[Start of section]

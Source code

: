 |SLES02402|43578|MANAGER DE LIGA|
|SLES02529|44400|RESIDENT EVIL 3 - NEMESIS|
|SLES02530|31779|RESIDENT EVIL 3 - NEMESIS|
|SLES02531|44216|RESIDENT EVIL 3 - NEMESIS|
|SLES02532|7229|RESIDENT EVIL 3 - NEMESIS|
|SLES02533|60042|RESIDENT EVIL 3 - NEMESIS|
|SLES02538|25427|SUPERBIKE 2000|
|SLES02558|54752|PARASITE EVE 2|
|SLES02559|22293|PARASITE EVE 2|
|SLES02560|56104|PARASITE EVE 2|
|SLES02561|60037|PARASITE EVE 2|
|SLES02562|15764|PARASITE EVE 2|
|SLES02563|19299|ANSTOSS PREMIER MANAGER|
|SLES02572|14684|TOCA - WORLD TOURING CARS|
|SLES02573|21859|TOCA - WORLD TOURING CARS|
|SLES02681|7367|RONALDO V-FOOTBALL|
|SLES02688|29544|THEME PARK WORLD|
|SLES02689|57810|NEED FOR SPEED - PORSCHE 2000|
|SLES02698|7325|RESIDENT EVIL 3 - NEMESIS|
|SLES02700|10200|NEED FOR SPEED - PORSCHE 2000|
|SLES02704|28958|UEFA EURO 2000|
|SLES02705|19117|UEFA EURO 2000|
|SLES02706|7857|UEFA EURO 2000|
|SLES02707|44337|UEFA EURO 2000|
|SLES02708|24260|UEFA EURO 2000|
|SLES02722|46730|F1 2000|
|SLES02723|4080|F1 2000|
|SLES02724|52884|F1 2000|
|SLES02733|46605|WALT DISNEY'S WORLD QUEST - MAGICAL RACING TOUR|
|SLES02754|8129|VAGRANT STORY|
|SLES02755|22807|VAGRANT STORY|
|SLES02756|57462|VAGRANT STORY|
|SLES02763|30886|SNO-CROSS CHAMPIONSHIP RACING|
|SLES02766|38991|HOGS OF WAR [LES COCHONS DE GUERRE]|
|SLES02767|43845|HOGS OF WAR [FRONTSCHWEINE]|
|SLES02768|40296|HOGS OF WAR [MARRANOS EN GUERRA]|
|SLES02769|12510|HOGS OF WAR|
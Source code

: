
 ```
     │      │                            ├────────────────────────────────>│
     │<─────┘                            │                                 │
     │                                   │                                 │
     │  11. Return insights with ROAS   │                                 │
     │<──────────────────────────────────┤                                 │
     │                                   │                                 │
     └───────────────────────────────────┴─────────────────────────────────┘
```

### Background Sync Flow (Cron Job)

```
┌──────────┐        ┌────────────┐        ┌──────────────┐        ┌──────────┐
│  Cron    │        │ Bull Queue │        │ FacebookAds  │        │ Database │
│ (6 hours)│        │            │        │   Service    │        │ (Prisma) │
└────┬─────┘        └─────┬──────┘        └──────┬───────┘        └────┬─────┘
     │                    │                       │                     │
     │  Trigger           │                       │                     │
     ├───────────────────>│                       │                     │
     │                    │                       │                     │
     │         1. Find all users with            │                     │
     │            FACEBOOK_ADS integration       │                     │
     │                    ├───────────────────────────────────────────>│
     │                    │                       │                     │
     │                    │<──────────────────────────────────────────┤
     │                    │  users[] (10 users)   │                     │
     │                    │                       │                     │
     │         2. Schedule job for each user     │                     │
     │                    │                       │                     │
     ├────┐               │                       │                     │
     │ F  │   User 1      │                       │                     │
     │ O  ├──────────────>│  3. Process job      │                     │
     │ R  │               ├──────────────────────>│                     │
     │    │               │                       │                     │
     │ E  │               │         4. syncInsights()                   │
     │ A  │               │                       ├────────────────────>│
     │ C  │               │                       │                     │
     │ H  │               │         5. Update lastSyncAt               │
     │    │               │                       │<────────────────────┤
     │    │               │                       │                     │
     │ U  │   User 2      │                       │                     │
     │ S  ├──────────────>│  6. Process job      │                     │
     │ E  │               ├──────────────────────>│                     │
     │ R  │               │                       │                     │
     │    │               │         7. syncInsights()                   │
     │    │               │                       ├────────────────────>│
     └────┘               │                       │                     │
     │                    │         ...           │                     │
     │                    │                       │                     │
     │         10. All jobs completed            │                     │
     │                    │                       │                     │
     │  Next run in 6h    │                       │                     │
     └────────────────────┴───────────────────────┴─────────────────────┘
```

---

[End of section]

[Task description]
If a line in the data above contains "CARS", return that line.

[Your solution]
|SLES02572|14684|TOCA - WORLD TOURING CARS|
|SLES02573|21859|TOCA - WORLD TOURING CARS|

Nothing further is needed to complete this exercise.